I’m using InfluxDB 2 OSS (version 2.7.4). I’ve got a table called network-traffic
which was derived from the Telegraf ‘net’ collector, but the bytes_recv
and bytes_send
columns have been transformed into differences instead of totals.
A simple query using the Query Builder produces a result like this:
table mean | _measurement group string | _field group string | _value no group double | _time no group dateTime:RFC3339 | host group string | interface group string |
---|---|---|---|---|---|---|
0 | net | bytes_recv | 1132607 | 2023-12-31T17:29:10.000Z | ns5 | ens5 |
1 | net | bytes_sent | 15443530 | 2023-12-31T17:29:10.000Z | ns5 | ens5 |
My goal is to produce a downsampled version of this table, with sums of the two fields for each hour. Using this query:
import "date"
from(bucket: "network-traffic")
|> range(start: date.sub(from: date.truncate(t: now(), unit: 1h), d: 3h), stop: date.truncate(t: now(), unit: 1h))

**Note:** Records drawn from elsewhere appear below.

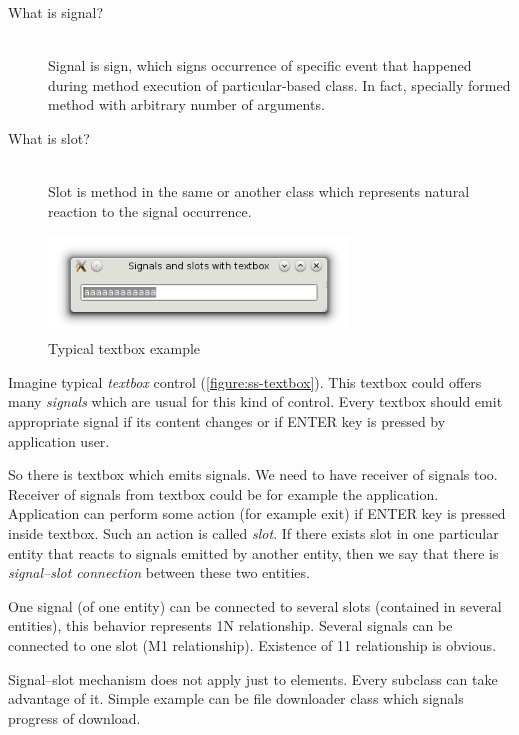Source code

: \begin{description}\label{desc:sig}
\item[What is signal?] \hfill \\
Signal is sign, which signs occurrence of specific event that happened during method execution of particular-based class. In fact, specially formed method with arbitrary number of arguments.
\item[What is slot?] \hfill \\
Slot is method in the same or another class which represents natural reaction to the signal occurrence.
\end{description}

\begin{figure}[ht]
\centering
\includegraphics[width=8cm]{graphics/laboratory/14-ss-textbox.png}
\caption{Typical textbox example}\label{figure:ss-textbox}
\end{figure}

Imagine typical \textit{textbox} control (\autoref{figure:ss-textbox}). This textbox could offers many \textit{signals} which are usual for this kind of control. Every textbox should emit appropriate signal if its content changes or if ENTER key is pressed by application user.

So there is textbox which emits signals. We need to have receiver of signals too. Receiver of signals from textbox could be for example the application. Application can perform some action (for example exit) if ENTER key is pressed inside textbox. Such an action is called \textit{slot}. If there exists slot in one particular entity that reacts to signals emitted by another entity, then we say that there is \textit{signal--slot connection} between these two entities.

One signal (of one entity) can be connected to several slots (contained in several entities), this behavior represents 1\text{:}N relationship. Several signals can be connected to one slot (M\text{:}1 relationship). Existence of 1\text{:}1 relationship is obvious.

Signal--slot mechanism does not apply just to  elements. Every subclass can take advantage of it. Simple example can be file downloader class which signals progress of download.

|> filter(fn: (r) => r["_measurement"] == "net")
|> filter(
fn: (r) => r["_field"] == "bytes_sent" or r["_field"] == "bytes_recv",
)
|> aggregateWindow(every: 1h, fn: sum, createEmpty: false)
|> map(fn: (r) => ({r with hour_of_day: string(v: date.hour(t: r._time))}))
|> group(columns: ["_measurement", "host", "interface", "hour_of_day"])
|> pivot(rowKey: ["_time"], columnKey: ["_field"], valueColumn: "_value")
I get this output:
table _result | _measurement group string | _time no group dateTime:RFC3339 | bytes_recv no group long | bytes_sent no group long | host group string | hour_of_day group string | interface group string |
---|---|---|---|---|---|---|---|
0 | net | 2023-12-31T15:00:00.000Z | 915526 | 586714 | casa23 | 15 | primary |
1 | net | 2023-12-31T16:00:00.000Z | 2656375 | 1724388 | casa23 | 16 | primary |
2 | net | 2023-12-31T17:00:00.000Z | 2657586 | 1737768 | casa23 | 17 | primary |
The important aspects here are:
- Data has been summarized by hour.
- The timestamp of each new row is the exact end of the hour that was summarized (
aggregateWindow
does this automatically). - Only data for complete hours is summarized; the
range
start and stop values are coerced to ensure this happens. - An
hour_of_day
column is added, and made part of the group key.
If I then use wideTo
to send this data to a bucket, the data almost arrives correctly: the timestamps change, though, to become exactly one minute later than the source timestamps. This is consistent… if the timestamp shown in the Data Explorer for the query above is ‘2023-12-31T15:00:00.000Z’, the timestamp shown in the Data Explorer for a query from the destination bucket will be ‘2023-12-31T15:01:00.000Z’.
Since I’m planning to build dashboards based on this downsampled data, I really don’t want the timestamps to be changed. Is there something I can do to stop this from happening?